Fecha de la Halajá: 11 Tevet 5783 4 enero 2023
Está escrito en la Torá: Cuando veas al burro de tu enemigo flaqueando bajo su carga, has de ayudarlo (Exodo 23). La idea del ver. Es encomendar la ayuda al animal del compañero que se halla en medio del camino y no puede con su carga.
Y escribe el Ramba”m (Leyes sobre crimen cap. 13): Si ves al animal de tu compañero en medio del camino que flaquea bajo el peso de su carga, debes ayudarlo a descargar el animal, como está escrito: Y ayudar has de ayudarlo. Pero no es suficiente con ello y no debe dejar abandonado a su compañero con el trabajo de cargar nuevamente la carga sobre el animal, sino debe permanecer y ayudar a volver a cargar sobre la bestia la carga, y éste es un precepto independiente del anterior, como está escrito: Y has de ayudarlo.
En este contexto, le preguntaron a nuestro maestro Rabí Ovadia Yosef z”l (Yehave Da´at tomo 5 cap. 65) si la persona que ve a un conductor varado en medio del camino, con su automóvil con un desperfecto ¿debe un conductor detenerse a ayudar en la medida de lo posible o, al menos sugerir algún tipo de ayuda?
Nuestro maestro refirió el citado dictamen del Ramba”m del que puede inferirse que es preciso detenerse para ayudar a un conductor que sufrió un desperfecto en su automóvil. Sin embargo, se puede suponer que el precepto de la Torá se refiere sólo a ayudar a un animal que al aliviarlo de su carga se alivia su sufrimiento, lo cual es asimismo un precepto de la Torá. Por supuesto, si es así, esto no aplicaría en el caso de nuestra pregunta.
Pero continúa Ramba”m diciendo: La expresión de la Torá de “ver a tu enemigo” en medio del camino, no hace referencia a un gentil sino a otro judío. Sin embargo, cabe preguntar cómo se puede hablar de un enemigo judío si la prohíbe expresamente odiar a otro judío, como está escrito: No odiarás a tu hermano en tu corazón; explica el Talmud que se trata de un judío al que vio cometer algún pecado y aún tras advertirle que su conducta está reñida con la Torá no cesó de hacerlo, en este caso puede odiarlo. Aún así, si viese a esta persona en medio del camino con un animal con una carga excesiva, debe ayudarlo y no dejarlo sin socorro en medio del camino pues ello puede acarrearle un peligro personal y la Torá preocupa por la vida de cada judío, practicante o no pues ellos creen en el Eterno y en los principios de Su Torá.
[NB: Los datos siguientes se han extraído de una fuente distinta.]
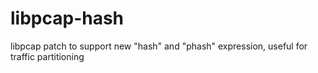 libpcap-hash
============

libpcap patch to support new "hash" and "phash" expression, useful for traffic partitioning
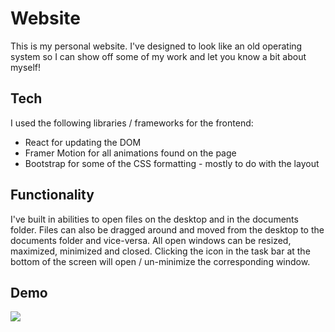 # Website

This is my personal website. I've designed to look like an old operating system so I can show off some of my work and let you know a bit about myself!

## Tech
I used the following libraries / frameworks for the frontend:
- React for updating the DOM
- Framer Motion for all animations found on the page
- Bootstrap for some of the CSS formatting - mostly to do with the layout

## Functionality

I've built in abilities to open files on the desktop and in the documents folder.  Files can also be dragged around and moved from the desktop to the documents folder and vice-versa.  All open windows can be resized, maximized, minimized and closed. Clicking the icon in the task bar at the bottom of the screen will open / un-minimize the corresponding window.  

## Demo
![](websiteDemo.gif)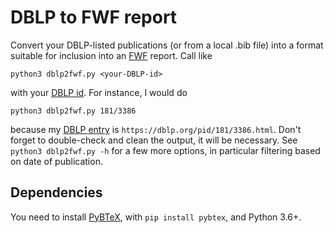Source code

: # DBLP to FWF report

Convert your DBLP-listed publications (or from a local .bib file) into a format suitable for inclusion into an [FWF](https://fwf.ac.at) report. Call like

	python3 dblp2fwf.py <your-DBLP-id>

with your [DBLP id](https://blog.dblp.org/2020/08/18/new-dblp-url-scheme-and-api-changes/). For instance, I would do
	
	python3 dblp2fwf.py 181/3386

because my [DBLP entry](https://dblp.org/pid/181/3386.html) is `https://dblp.org/pid/181/3386.html`.
Don't forget to double-check and clean the output, it will be necessary.
See `python3 dblp2fwf.py -h` for a few more options, in particular filtering based on date of publication.

## Dependencies

You need to install [PyBTeX](https://pybtex.org/), with `pip install pybtex`, and Python 3.6+.
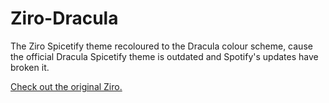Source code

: # Ziro-Dracula
The Ziro Spicetify theme recoloured to the Dracula colour scheme, cause the official Dracula Spicetify theme is outdated and Spotify's updates have broken it.

[Check out the original Ziro.](https://github.com/spicetify/spicetify-themes/tree/master/Ziro)
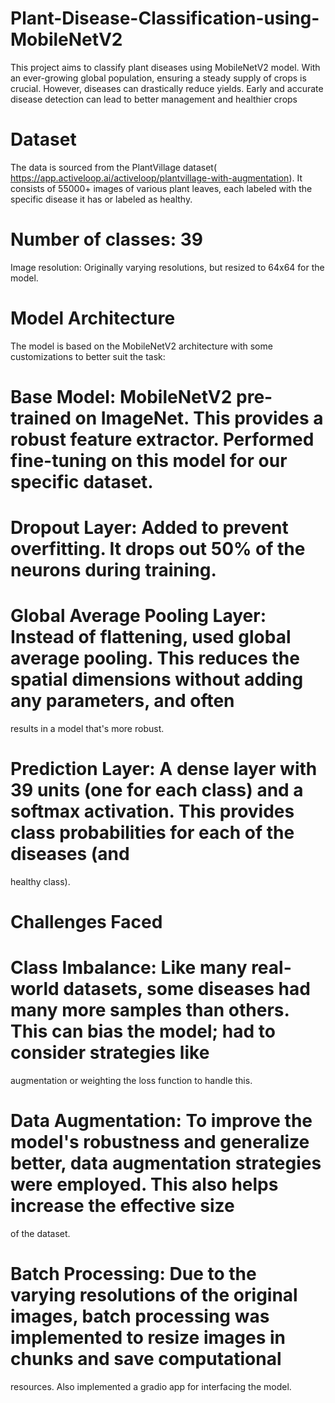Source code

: # Plant-Disease-Classification-using-MobileNetV2
This project aims to classify plant diseases using MobileNetV2 model. With an ever-growing global population, ensuring a steady supply of crops is crucial. However, diseases can drastically reduce yields. Early and accurate disease detection can lead to better management and healthier crops

# Dataset
The data is sourced from the PlantVillage dataset( https://app.activeloop.ai/activeloop/plantvillage-with-augmentation). It consists of 55000+ images of various plant leaves, each labeled with the specific disease it has or labeled as healthy.

# Number of classes: 39
Image resolution: Originally varying resolutions, but resized to 64x64 for the model.
# Model Architecture
The model is based on the MobileNetV2 architecture with some customizations to better suit the task:

# Base Model: MobileNetV2 pre-trained on ImageNet. This provides a robust feature extractor. Performed fine-tuning on this model for our specific dataset.
# Dropout Layer: Added to prevent overfitting. It drops out 50% of the neurons during training.
# Global Average Pooling Layer: Instead of flattening, used global average pooling. This reduces the spatial dimensions without adding any parameters, and often 
 results in a model that's more robust.
# Prediction Layer: A dense layer with 39 units (one for each class) and a softmax activation. This provides class probabilities for each of the diseases (and 
 healthy class).
# Challenges Faced
# Class Imbalance: Like many real-world datasets, some diseases had many more samples than others. This can bias the model; had to consider strategies like 
 augmentation or weighting the loss function to handle this.
# Data Augmentation: To improve the model's robustness and generalize better, data augmentation strategies were employed. This also helps increase the effective size 
 of the dataset.
# Batch Processing: Due to the varying resolutions of the original images, batch processing was implemented to resize images in chunks and save computational 
 resources.
Also implemented a gradio app for interfacing the model.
Por lo tanto vemos que el precepto de ayudar al otro a descargar el animal no surge del precepto de evitar el sufrimiento al animal, sino de evitar el sufrimiento o el peligro a otro judío que se halla sin ayuda, desamparado en medio del camino.
Por lo tanto, teniendo en cuenta que la obligación de ayudar en medio del camino no se origina en el sufrimiento del animal sino en el desamparo del judío que se halla en medio de un situación angustiante, y que en numerosas ocasiones puede ocasionar peligro de vida, es un debe de cada conductor mecánico o no, detenerse a ofrecer el tipo de ayuda que pueda ofrecer al otro.
Y así lo dictaminó en la obra Aruj Hashuljan, quien escribe que si observa el carruaje de otro judío detenido en medio del camino debido a que se le rompió una rueda, etc. debe detenerse a ofrecer su ayuda para que el otro pueda hacerse nuevamente al camino.
De todo lo anterior, observamos la sensibilidad de la sagrada Torá con respecto a la ayuda que se debe brindar al otro en sus momentos de angustia o que requiere de socorro.